Il a choisi le parti contraire : le stade constitue une forme close, refermée sur elle-même et présentant continuellement son revers à la vue. Les galeries placées sous les gradins, qui sont les éléments d'expansion de l'édifice au dehors de l'arène, ne se prolongent pas vers le sol, elles ne se répandent pas au-dehors. Egalement, il n'existe aucun rapport d'échelle entre l'élévation des immeubles et la hauteur des consoles, si bien que le stade est perçu à l'extérieur comme un mastodonte - mais peut-être n'est-ce là qu'une demi-critique ? Tous les grands édifices monumentaux, depuis la cathédrale de Beauvais jusqu'à. l'Opéra de Paris, sont en rupture complète d’échelle avec leur site...

On accepterait assez bien ce parti pris de monumentalité si la relation de l'édifice avec le réseau de la voirie était cohérente. Mais hélas, c'est tout le contraire qui se passe: la superposition du tracé du boulevard périphérique aux anciens îlots de la « ceinture verte » est absolument invraisemblable; elle aboutit à faire voir le stade du Parc des Princes de biais, sous un angle fuyant où le schéma elliptique de sa forme n'est pas perceptible - le contexte détruit l'édifice.

Voilà d'ailleurs qui n'est pas surprenant : chacun sait que la réalisation du stade du Parc des Princes est une compensation offerte aux Parisiens par les élus de la capitale, après la destruction - pour le passage du périphérique - d'une partie du Jardin Fleuriste de la Ville de Paris et du Bois de Boulogne. La motivation politique manquait de dignité, elle se reflète dans une implantation strictement informe.
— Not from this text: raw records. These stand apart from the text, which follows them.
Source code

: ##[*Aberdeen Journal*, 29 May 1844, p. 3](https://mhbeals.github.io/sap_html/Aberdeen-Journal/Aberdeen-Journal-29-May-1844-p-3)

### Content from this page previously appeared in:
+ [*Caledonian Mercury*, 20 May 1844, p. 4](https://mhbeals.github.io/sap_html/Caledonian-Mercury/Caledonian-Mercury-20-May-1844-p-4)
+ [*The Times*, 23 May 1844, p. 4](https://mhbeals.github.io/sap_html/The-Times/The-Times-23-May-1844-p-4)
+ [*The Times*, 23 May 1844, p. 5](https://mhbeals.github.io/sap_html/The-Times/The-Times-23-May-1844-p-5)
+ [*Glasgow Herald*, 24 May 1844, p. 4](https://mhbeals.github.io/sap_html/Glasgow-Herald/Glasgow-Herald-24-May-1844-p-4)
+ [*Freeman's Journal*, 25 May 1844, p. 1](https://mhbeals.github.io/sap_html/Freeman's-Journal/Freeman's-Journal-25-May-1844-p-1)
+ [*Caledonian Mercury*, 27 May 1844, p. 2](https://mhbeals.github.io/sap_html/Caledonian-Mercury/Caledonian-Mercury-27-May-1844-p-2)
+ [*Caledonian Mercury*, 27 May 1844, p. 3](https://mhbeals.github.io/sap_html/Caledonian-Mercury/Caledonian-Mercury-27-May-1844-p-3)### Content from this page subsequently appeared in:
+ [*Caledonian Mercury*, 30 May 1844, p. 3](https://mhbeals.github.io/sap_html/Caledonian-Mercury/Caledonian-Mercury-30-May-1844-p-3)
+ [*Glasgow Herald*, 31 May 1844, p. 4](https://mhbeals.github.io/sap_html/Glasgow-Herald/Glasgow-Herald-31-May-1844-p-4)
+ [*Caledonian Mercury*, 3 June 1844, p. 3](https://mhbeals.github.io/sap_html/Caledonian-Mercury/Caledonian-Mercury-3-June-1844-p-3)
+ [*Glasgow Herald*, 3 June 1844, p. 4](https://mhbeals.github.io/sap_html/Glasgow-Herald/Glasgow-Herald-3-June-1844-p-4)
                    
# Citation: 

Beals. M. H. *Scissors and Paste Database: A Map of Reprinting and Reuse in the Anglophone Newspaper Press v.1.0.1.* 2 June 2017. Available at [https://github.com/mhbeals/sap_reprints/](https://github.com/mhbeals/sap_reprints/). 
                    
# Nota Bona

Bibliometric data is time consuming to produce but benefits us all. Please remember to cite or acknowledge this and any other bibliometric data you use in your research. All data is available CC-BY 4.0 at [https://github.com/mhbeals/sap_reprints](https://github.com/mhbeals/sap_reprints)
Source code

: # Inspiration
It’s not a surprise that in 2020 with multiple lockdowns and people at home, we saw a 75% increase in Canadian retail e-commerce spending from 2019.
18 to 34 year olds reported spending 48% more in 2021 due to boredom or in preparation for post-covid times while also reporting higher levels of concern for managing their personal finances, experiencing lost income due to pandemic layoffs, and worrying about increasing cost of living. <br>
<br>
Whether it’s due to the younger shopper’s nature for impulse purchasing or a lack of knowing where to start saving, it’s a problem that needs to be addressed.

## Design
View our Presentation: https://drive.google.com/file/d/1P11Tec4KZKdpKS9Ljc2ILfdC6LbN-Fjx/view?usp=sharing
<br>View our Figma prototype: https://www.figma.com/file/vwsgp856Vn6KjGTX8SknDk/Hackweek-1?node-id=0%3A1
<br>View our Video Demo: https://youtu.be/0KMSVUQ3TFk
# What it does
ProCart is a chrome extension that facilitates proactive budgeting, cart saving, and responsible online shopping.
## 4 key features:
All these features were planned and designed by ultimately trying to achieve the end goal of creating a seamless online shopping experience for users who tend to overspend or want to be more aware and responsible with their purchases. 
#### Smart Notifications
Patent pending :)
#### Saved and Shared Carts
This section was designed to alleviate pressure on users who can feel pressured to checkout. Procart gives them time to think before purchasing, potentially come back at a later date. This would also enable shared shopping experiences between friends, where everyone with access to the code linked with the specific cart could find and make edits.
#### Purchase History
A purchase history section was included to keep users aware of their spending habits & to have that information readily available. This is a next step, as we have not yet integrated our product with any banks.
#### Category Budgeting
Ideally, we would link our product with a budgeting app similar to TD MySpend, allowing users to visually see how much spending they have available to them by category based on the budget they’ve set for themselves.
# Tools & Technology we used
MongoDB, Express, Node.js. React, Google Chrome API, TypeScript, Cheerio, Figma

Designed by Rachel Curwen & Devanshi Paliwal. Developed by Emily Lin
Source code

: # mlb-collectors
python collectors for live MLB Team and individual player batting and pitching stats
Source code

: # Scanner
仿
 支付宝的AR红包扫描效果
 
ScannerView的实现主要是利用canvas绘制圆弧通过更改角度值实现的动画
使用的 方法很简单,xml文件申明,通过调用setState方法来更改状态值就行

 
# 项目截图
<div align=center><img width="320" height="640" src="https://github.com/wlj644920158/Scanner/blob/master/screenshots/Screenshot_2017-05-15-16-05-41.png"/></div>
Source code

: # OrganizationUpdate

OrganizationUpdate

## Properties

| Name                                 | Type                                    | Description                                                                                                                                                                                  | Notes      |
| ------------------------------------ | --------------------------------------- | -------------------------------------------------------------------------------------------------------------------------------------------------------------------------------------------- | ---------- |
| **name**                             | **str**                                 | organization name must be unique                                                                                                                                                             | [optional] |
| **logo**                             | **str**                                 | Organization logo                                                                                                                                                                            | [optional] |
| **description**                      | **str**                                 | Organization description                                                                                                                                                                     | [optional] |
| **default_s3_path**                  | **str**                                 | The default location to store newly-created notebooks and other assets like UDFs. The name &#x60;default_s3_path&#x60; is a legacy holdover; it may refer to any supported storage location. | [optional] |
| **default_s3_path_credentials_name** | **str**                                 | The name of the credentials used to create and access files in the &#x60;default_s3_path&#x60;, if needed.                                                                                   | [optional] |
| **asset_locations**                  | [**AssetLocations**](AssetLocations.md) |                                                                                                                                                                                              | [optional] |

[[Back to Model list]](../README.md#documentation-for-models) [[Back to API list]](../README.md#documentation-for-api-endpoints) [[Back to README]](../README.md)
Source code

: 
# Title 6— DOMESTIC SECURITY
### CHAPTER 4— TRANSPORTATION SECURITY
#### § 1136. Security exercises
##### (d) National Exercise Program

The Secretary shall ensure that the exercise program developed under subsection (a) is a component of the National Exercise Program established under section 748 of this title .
Un autre reproche qui pourrait être fait à la réalisation du Parc des Princes tiendrait à son plasticisme excessif: la beauté de la silhouette des consoles, qui était admirable dans le cours des travaux, est masquée par l'existence des voiles courbes liaisonnant leurs têtes. Celles-ci se transforment en autant de pointes agressives dont est hérissée l'enveloppe du stade. Il existe aussi une disproportion, un déséquilibre entre les différents niveaux de l'édifice: les deux étages des galeries sont écrasés dans la partie inférieure sous la montée puissante des gradins et l'arrondi de l'enveloppe. Faut-il vraiment en faire grief à l'architecte ? Le traitement est sans faille, la distinction claire entre les coursives appuyées sur la structure et l'appel du voile courbe que prolonge le porte-à-faux des couvertures. A l'intérieur, l'espace est cohérent, d'une saisissante ampleur. Le malaise perceptible au-dehors pourrait bien avoir valeur symbolique : ce temple de la foule est menaçant, instable.

Ne tenons pas un compte trop excessif, toutefois, des défauts de cet édifice - dont il faut bien dire que c'est le plus remarquable en son genre depuis dix ans (c'est-à-dire depuis les dernières oeuvres de Pier-Luigi Nervi). Rares en effet son les réalisations sportives de quelque intérêt : en France, on ne peut guère citer que la salle omnisports de Saint-Ouen ( Anatole Kopp, 1969, avec René Sarger comme ingénieur) car ni le stade de Metz par Stéphane du Château (1964), ni le Palais des Sports de la Porte de Versailles à Paris (1960) ne ressortissent aux mêmes techniques; quant au Palais des Sports de Grenoble (Nicolas Esquillan, 1968), c'est une oeuvre étonnamment médiocre !

A l’étranger, les exemples ne sont pas moins rares : le stade olympique de Tokyo (Kenzo Tange, 1964) et celui que Günter Behnisch achève un ce moment à Munich pour les jeux de 1972 sont du domaine des structures tendues : les seuls exemples comparables sont donc les stades géants américains tels que le « Coliseum » de Charlotte, en Caroline du Sud, ou l' « Astrostadium » - les moyens mis en œuvre sont démesurés si l'on songe au résultat...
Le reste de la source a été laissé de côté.